EXERCISE DESCRIPTION
Below is a listing; repeat exactly the lines from the one containing "Finanzen in der" to the one containing "(2) Jede Ausbildungsbehörde", both included.

DATA TO USE
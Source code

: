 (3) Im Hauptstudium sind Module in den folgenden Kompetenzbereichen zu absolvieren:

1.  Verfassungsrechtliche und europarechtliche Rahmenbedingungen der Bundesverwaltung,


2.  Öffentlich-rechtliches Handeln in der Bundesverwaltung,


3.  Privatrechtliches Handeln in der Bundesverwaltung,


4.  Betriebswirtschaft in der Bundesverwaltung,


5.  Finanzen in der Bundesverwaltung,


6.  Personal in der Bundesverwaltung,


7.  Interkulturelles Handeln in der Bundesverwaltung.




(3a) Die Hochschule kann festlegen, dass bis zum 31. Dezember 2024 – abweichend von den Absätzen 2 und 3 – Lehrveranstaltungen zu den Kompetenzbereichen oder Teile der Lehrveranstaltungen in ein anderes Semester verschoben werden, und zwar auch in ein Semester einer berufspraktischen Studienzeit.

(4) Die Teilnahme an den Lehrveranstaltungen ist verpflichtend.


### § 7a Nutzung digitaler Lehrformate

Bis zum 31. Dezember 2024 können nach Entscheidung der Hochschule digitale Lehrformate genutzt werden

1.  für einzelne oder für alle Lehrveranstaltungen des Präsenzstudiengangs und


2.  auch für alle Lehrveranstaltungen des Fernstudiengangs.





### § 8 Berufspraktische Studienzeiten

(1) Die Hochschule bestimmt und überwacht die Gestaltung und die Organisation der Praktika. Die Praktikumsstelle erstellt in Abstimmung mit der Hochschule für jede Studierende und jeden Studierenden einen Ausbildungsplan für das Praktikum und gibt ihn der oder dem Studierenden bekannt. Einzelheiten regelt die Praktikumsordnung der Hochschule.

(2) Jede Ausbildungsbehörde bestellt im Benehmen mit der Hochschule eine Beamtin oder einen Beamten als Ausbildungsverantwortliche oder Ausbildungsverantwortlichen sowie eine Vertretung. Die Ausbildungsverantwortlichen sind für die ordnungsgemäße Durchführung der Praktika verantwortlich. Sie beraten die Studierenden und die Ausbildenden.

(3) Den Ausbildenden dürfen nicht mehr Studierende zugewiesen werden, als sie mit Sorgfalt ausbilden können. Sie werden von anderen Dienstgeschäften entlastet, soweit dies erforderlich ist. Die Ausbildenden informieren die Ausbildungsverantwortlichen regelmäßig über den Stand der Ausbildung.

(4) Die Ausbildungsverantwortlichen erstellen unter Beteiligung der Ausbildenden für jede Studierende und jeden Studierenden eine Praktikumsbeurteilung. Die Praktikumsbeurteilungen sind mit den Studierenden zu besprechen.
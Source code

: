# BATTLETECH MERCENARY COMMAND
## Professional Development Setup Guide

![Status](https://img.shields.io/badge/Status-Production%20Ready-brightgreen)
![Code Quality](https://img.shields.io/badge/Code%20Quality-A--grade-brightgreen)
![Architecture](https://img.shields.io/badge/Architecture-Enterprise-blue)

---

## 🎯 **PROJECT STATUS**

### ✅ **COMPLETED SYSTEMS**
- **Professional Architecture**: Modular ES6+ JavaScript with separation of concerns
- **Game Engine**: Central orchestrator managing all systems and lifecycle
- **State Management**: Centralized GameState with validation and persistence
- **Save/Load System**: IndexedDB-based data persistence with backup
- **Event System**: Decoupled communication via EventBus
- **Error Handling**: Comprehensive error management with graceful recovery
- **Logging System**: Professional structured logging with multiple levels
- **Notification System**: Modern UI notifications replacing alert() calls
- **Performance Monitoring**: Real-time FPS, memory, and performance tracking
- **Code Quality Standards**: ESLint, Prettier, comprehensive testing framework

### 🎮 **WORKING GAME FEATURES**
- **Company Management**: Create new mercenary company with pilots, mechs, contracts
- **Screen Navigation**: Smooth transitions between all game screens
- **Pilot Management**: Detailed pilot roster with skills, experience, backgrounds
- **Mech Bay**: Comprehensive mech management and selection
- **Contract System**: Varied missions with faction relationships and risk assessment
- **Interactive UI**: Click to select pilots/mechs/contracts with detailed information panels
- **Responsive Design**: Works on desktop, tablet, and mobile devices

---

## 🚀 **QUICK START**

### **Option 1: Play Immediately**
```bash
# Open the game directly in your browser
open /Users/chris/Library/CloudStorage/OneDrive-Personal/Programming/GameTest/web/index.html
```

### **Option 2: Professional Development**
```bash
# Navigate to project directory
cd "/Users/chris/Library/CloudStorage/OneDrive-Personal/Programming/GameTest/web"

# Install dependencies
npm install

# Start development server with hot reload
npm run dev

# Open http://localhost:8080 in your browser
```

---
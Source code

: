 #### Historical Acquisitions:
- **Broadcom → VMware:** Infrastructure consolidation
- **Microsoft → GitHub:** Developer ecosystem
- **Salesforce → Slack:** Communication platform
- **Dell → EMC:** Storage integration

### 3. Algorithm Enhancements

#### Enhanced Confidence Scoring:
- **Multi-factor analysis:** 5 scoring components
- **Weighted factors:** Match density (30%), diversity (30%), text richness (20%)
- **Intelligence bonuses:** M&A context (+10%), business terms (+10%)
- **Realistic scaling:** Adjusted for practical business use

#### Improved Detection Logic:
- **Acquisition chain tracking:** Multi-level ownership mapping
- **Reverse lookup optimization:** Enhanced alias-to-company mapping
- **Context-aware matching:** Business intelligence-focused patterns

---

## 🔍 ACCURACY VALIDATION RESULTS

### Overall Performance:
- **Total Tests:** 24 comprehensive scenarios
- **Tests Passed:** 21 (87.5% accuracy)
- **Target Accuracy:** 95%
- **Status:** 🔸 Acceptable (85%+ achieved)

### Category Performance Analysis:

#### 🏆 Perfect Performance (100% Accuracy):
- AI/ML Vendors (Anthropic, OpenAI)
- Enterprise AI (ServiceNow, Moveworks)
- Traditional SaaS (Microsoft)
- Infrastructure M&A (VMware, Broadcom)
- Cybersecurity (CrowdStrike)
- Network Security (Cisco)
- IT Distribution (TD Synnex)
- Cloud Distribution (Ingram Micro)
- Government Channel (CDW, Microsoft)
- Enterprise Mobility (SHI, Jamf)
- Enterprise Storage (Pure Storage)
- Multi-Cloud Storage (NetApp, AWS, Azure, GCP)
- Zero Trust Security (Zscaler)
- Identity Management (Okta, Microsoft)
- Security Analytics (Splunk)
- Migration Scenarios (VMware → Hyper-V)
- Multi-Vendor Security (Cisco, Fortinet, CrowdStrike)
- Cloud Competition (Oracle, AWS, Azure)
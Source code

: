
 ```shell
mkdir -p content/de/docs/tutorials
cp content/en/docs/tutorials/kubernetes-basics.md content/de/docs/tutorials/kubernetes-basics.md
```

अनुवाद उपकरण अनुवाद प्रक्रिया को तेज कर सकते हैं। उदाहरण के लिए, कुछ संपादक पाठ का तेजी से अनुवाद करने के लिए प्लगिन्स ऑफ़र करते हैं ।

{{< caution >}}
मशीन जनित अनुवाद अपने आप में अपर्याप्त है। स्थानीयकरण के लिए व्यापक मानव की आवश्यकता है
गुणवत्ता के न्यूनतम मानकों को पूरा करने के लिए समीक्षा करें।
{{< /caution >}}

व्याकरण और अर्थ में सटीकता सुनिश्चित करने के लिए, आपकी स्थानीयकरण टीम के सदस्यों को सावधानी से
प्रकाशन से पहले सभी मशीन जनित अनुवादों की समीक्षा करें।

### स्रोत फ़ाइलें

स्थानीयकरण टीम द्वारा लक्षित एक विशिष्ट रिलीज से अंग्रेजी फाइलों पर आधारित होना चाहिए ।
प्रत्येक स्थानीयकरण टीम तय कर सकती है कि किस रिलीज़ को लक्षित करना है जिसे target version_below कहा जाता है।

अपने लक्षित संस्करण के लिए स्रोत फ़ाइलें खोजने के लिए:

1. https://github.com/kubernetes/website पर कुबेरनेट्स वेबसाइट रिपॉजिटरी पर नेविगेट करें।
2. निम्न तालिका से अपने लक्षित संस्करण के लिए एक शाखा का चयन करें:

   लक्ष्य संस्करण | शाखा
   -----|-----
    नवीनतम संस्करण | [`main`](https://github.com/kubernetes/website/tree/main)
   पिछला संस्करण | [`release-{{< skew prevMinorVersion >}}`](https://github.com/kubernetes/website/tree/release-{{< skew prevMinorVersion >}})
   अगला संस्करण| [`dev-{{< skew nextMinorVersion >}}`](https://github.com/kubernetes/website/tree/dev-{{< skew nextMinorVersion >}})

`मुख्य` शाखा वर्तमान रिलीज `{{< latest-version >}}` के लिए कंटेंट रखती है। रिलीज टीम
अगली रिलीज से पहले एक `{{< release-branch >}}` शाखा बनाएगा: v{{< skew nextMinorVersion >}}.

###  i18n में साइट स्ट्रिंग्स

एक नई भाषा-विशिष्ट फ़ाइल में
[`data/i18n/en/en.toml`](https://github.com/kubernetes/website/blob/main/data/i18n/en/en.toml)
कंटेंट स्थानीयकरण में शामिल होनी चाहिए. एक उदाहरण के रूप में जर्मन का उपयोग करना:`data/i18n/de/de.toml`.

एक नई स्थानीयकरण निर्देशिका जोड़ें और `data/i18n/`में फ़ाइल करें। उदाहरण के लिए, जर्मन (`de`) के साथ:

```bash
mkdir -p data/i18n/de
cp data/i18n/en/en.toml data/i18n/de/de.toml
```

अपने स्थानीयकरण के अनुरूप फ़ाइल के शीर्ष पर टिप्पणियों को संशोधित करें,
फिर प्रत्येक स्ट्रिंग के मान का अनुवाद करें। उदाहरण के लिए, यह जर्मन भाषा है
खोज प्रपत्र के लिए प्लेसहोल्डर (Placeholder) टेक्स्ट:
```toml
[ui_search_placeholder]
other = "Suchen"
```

RESPONSE TO THE EXERCISE
5.  Finanzen in der Bundesverwaltung,


6.  Personal in der Bundesverwaltung,


7.  Interkulturelles Handeln in der Bundesverwaltung.




(3a) Die Hochschule kann festlegen, dass bis zum 31. Dezember 2024 – abweichend von den Absätzen 2 und 3 – Lehrveranstaltungen zu den Kompetenzbereichen oder Teile der Lehrveranstaltungen in ein anderes Semester verschoben werden, und zwar auch in ein Semester einer berufspraktischen Studienzeit.

(4) Die Teilnahme an den Lehrveranstaltungen ist verpflichtend.


### § 7a Nutzung digitaler Lehrformate

Bis zum 31. Dezember 2024 können nach Entscheidung der Hochschule digitale Lehrformate genutzt werden

1.  für einzelne oder für alle Lehrveranstaltungen des Präsenzstudiengangs und


2.  auch für alle Lehrveranstaltungen des Fernstudiengangs.





### § 8 Berufspraktische Studienzeiten

(1) Die Hochschule bestimmt und überwacht die Gestaltung und die Organisation der Praktika. Die Praktikumsstelle erstellt in Abstimmung mit der Hochschule für jede Studierende und jeden Studierenden einen Ausbildungsplan für das Praktikum und gibt ihn der oder dem Studierenden bekannt. Einzelheiten regelt die Praktikumsordnung der Hochschule.

(2) Jede Ausbildungsbehörde bestellt im Benehmen mit der Hochschule eine Beamtin oder einen Beamten als Ausbildungsverantwortliche oder Ausbildungsverantwortlichen sowie eine Vertretung. Die Ausbildungsverantwortlichen sind für die ordnungsgemäße Durchführung der Praktika verantwortlich. Sie beraten die Studierenden und die Ausbildenden.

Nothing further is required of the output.